May be error is not linked to bug, but changes in some default values?
We found problem - it sourced from our L3 balancer.
Balancer can open first tcp session to search_head_1, but next http packets from another tcp session send to search_head_2.
With version 7.x we didn't have this problem. I don't know why - may be it is connection between balancer and search head web server or some thing else, but error raised with 8.x version.
So, if you getting on the web interface of search head beside balancer error like "The search job terminated unexpectedly.", check your balancer and try to change it from L3 (ip level) to L7 (http level)

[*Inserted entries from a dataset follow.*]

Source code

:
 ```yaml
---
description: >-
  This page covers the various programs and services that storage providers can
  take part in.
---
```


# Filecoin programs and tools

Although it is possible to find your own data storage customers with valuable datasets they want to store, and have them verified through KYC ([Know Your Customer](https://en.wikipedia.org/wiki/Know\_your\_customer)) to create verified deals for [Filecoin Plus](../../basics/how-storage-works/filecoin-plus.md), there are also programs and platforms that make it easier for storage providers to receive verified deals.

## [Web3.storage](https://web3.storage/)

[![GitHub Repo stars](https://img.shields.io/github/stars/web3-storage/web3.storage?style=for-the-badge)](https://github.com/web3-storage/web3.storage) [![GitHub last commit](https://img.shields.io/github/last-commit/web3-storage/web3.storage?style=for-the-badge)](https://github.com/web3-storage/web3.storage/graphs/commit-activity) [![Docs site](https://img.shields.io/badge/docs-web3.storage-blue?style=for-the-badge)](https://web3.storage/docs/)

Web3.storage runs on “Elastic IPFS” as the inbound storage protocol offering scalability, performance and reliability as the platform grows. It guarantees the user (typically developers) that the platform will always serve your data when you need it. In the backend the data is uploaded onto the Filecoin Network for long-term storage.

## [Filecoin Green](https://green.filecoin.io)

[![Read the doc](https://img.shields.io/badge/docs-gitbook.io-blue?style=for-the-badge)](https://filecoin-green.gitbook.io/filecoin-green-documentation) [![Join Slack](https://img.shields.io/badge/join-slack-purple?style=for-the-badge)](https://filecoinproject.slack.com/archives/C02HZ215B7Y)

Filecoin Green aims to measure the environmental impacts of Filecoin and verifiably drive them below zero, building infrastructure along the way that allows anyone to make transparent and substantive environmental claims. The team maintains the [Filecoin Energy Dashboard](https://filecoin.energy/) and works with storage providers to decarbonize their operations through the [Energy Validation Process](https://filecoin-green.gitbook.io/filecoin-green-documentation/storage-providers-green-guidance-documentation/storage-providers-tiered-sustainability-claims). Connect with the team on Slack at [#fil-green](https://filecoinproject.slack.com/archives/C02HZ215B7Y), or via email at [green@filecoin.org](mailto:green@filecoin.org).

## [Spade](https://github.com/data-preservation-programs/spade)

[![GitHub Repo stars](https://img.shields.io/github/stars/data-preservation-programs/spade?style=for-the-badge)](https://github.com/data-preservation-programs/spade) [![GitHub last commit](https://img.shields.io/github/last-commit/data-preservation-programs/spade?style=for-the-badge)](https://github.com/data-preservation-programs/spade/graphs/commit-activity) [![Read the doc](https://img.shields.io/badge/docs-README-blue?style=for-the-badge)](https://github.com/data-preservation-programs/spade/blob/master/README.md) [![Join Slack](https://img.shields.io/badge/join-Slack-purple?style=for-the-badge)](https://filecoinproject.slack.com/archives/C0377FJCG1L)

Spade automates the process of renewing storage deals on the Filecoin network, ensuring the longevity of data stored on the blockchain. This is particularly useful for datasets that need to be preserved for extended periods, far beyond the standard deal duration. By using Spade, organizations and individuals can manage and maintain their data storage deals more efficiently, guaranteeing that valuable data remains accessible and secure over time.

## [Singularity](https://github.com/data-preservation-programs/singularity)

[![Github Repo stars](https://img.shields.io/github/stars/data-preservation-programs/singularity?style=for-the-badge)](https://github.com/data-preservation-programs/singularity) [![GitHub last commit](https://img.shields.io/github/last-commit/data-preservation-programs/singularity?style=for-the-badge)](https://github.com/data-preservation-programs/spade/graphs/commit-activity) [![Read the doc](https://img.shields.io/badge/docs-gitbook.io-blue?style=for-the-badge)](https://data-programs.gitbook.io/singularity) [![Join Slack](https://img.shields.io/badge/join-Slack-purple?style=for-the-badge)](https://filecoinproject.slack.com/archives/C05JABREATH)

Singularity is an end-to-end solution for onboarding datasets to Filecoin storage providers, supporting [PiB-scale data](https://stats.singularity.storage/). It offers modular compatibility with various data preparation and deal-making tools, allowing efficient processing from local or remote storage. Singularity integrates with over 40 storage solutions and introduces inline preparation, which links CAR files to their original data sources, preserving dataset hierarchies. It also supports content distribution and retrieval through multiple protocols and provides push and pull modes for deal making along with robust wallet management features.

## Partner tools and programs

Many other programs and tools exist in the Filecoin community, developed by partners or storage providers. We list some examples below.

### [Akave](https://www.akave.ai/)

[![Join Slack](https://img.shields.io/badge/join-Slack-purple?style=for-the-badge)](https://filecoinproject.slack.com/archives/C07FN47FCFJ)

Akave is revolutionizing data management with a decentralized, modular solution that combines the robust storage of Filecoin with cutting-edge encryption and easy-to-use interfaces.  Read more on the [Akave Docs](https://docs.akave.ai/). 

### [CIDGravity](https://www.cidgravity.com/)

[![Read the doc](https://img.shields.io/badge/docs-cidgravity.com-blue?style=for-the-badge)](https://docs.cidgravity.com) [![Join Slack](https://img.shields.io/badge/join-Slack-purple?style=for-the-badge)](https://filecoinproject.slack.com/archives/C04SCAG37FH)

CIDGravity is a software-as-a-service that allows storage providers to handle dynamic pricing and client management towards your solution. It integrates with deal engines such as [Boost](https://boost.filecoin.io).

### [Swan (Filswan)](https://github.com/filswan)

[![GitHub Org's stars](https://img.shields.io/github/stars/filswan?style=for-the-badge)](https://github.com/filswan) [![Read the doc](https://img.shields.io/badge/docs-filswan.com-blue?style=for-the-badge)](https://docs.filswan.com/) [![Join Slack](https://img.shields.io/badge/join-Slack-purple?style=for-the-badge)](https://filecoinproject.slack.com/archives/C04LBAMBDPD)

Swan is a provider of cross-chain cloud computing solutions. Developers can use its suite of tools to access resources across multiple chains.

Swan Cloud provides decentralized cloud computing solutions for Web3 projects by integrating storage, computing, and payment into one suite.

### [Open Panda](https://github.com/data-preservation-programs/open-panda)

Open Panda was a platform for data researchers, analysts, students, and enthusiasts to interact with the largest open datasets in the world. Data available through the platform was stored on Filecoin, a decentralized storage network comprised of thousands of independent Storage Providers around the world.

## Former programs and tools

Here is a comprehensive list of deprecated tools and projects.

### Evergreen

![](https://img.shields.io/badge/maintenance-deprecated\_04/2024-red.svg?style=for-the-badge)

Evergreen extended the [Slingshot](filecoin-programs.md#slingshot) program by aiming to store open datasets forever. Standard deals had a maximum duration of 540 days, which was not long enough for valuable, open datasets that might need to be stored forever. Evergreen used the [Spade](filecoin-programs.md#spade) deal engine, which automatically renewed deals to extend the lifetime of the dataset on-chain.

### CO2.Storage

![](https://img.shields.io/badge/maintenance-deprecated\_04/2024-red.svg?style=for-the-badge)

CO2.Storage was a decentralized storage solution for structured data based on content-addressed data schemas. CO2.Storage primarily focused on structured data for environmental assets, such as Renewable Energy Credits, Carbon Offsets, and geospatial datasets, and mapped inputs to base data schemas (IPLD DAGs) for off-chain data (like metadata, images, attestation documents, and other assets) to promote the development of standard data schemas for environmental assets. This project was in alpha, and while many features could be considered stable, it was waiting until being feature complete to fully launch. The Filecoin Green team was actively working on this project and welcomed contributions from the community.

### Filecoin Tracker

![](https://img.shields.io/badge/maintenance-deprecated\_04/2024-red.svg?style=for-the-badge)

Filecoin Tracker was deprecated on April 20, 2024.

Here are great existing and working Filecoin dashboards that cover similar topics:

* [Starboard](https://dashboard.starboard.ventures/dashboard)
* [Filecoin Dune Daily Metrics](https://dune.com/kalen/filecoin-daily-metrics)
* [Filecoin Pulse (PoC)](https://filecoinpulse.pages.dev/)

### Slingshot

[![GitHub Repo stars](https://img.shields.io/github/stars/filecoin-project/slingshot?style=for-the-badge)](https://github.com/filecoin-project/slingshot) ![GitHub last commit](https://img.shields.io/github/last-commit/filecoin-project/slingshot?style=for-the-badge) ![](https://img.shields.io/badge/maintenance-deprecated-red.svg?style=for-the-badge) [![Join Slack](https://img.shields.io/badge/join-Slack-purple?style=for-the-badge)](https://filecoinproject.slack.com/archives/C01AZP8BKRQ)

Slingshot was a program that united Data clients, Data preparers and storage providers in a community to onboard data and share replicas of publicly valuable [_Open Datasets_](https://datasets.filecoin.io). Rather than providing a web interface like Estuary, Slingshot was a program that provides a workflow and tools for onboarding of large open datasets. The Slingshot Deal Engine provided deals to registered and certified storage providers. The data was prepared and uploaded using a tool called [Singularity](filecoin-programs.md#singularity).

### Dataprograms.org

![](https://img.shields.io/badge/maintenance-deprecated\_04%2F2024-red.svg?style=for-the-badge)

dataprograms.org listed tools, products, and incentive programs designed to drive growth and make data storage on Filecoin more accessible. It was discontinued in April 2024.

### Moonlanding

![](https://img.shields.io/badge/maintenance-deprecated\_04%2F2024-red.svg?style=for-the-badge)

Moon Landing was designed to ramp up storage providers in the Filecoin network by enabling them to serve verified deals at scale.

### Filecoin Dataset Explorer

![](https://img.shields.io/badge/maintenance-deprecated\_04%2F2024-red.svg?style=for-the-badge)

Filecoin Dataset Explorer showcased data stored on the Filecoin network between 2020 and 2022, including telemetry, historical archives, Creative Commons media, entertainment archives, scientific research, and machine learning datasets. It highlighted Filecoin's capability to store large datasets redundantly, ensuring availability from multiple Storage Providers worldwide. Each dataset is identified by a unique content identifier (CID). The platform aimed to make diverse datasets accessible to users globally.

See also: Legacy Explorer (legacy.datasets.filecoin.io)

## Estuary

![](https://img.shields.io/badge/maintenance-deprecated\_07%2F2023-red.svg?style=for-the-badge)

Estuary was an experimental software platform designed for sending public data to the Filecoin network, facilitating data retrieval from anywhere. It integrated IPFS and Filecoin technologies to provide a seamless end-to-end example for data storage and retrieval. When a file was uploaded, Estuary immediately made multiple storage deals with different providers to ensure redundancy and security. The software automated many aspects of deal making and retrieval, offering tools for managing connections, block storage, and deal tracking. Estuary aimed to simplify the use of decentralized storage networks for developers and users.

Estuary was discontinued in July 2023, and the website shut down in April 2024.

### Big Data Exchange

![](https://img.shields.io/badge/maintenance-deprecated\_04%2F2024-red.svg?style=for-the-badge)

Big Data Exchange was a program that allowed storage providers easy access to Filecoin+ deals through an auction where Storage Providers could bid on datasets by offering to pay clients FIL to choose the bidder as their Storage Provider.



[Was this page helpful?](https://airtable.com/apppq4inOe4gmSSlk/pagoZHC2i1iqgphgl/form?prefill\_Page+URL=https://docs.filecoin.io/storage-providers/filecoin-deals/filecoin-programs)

We found problem - it sourced from our L3 balancer.
Balancer can open first tcp session to search_head_1, but next http packets from another tcp session send to search_head_2.

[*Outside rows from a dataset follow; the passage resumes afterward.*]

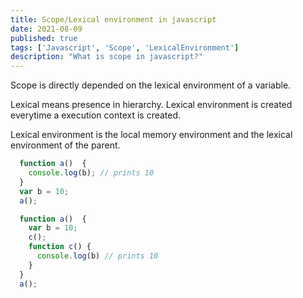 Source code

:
 ```yaml
---
title: Scope/Lexical environment in javascript
date: 2021-08-09
published: true
tags: ['Javascript', 'Scope', 'LexicalEnvironment']
description: "What is scope in javascript?"
---
```


Scope is directly depended on the lexical environment of a variable.

Lexical means presence in hierarchy. Lexical environment is created everytime a execution context is created.

Lexical environment is the local memory environment and the lexical environment of the parent.

```js
  function a()  {
    console.log(b); // prints 10
  }
  var b = 10;
  a();
```

```js
  function a()  {
    var b = 10;
    c();
    function c() {
      console.log(b) // prints 10
    }
  }
  a();
```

With version 7.x we didn't have this problem. I don't know why - may be it is connection between balancer and search head web server or some thing else, but error raised with 8.x version.
So, if you getting on the web interface of search head beside balancer error like "The search job terminated unexpectedly.", check your balancer and try to change it from L3 (ip level) to L7 (http level)
Hi
Could you please explain how did you debug this issue?
Thanks
Jay
It appears to me as if the settings within limits.conf are not being honored. Have you verified the upgrade process did not alter file or or directory permissions? Meaning from splunk user to root, e.g.
Assuming you are running Splunk as the splunk user, I would run a recursive chown and cycle the SHC.
chown -RP splunk:splunk /opt/splunk
With command:
/opt/splunk/bin/splunk show config limits
i trying to check effective values of variables in limits.conf.
But anyway, if i checking permission - everything ok:
$ find /opt/splunk -name limits.conf -exec ls -la {} \;
-rw-r--r-- 1 splunk splunk 35 Dec 18 18:02 /opt/splunk/etc/apps/<application>/default/limits.conf
-r--r--r-- 1 splunk splunk 42 Nov 28 02:31 /opt/splunk/etc/apps/SplunkLightForwarder/default/limits.conf
-r--r--r-- 1 splunk splunk 43109 Nov 28 02:31 /opt/splunk/etc/system/default/limits.conf
-rw-r--r-- 1 splunk splunk 711 Dec 18 13:28 /opt/splunk/etc/system/local/limits.conf
I believe the limit you are hitting is in savedsearches.conf, not limits.conf
max_concurrent = <unsigned integer>
* The maximum number of concurrent instances of this search that the scheduler
is allowed to run.
* Default: 1
See https://docs.splunk.com/Documentation/Splunk/8.0.0/Admin/Savedsearchesconf
Hm, interesting parameter.
I will try it.
Do you know something like "max_concurrent" for adhoc searches?
And may be you know or can suggest what happens with search head cluster, that it trying to run more than one search at time?
My guess is that the scheduler is trying to kick off a new search before the previous one has completed. You can increase the interval between searches, or implement skewing.
https://docs.splunk.com/Documentation/Splunk/8.0.0/Report/Skewscheduledreportstarttimes
adhoc search limits can be configured/modified at the role level via the web UI.
The defaults values are pretty low.
e.g.
Settings > Access controls > Roles > admin
Hello, do you know an SPL to help me find a list of my saved + skipped searches in ES plus the reason for the failure please?